Here are some excerpts of Obama’s preliminary remarks, just released by the White House:
But while our economy may be weakened and our confidence shaken; though we are living through difficult and uncertain times, tonight I want every American to know this: We will rebuild, we will recover, and the United States of America will emerge stronger than before.
The weight of this crisis will not determine the destiny of this nation. The answers to our problems don’t lie beyond our reach. They exist in our laboratories and universities; in our fields and our factories; in the imaginations of our entrepreneurs and the pride of the hardest-working people on Earth. Those qualities that have made America the greatest force of progress and prosperity in human history we still possess in ample measure. What is required now is for this country to pull together, confront boldly the challenges we face, and take responsibility for our future once more.
Sounds Reaganesque to me. But I don’t know if that matters. It’s unfortunate for Obama that he makes his big not-quite-State of the Union speech on a day when the Federal Reserve reported that delinquency rates rose sharply in the fourth quarter of last year in all categories — residential real estate, commercial real estate and credit cards. It was also a day when new data show that home prices plunged by more than 18 percent, the sharpest annual drop on record.

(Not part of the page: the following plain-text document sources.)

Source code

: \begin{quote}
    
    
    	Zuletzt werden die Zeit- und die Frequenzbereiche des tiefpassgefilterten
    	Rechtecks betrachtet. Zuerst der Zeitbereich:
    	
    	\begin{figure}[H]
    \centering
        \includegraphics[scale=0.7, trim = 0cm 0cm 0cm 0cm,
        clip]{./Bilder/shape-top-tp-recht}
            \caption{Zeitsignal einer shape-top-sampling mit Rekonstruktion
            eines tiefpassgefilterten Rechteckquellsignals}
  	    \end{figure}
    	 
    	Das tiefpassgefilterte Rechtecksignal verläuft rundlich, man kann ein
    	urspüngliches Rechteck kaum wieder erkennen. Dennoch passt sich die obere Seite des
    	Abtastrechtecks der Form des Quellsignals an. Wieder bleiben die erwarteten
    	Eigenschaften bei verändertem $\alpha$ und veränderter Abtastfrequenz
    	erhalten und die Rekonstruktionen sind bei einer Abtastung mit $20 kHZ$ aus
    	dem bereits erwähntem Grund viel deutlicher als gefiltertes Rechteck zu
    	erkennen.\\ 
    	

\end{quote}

Obama’s speech also comes at a time when it’s often hard to take at face value assurances about an economic recovery — after a decade in which most experts failed to recognize the housing bubble and crowed about the end of recessionary cycles.

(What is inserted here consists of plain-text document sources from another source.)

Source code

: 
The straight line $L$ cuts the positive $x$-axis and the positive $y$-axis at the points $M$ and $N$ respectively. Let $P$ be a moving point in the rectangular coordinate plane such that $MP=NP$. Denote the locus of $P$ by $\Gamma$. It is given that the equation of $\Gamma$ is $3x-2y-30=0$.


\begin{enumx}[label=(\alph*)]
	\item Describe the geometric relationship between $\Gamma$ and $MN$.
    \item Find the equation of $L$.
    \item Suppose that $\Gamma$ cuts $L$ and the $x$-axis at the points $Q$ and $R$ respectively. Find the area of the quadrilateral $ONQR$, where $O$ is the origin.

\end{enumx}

Given all that, he faces an incredibly difficult balancing act, between hope and reality. With a financial crisis that gets worse by the day, he’ll have to go beyond Reaganesque and soaring rhetoric.
He’ll need to assure the American people that things will be OK again - and that he can get us out of this mess. And he’s got to make us believe that, even though the steady drumbeat of bad economic news makes us wonder if either can be true.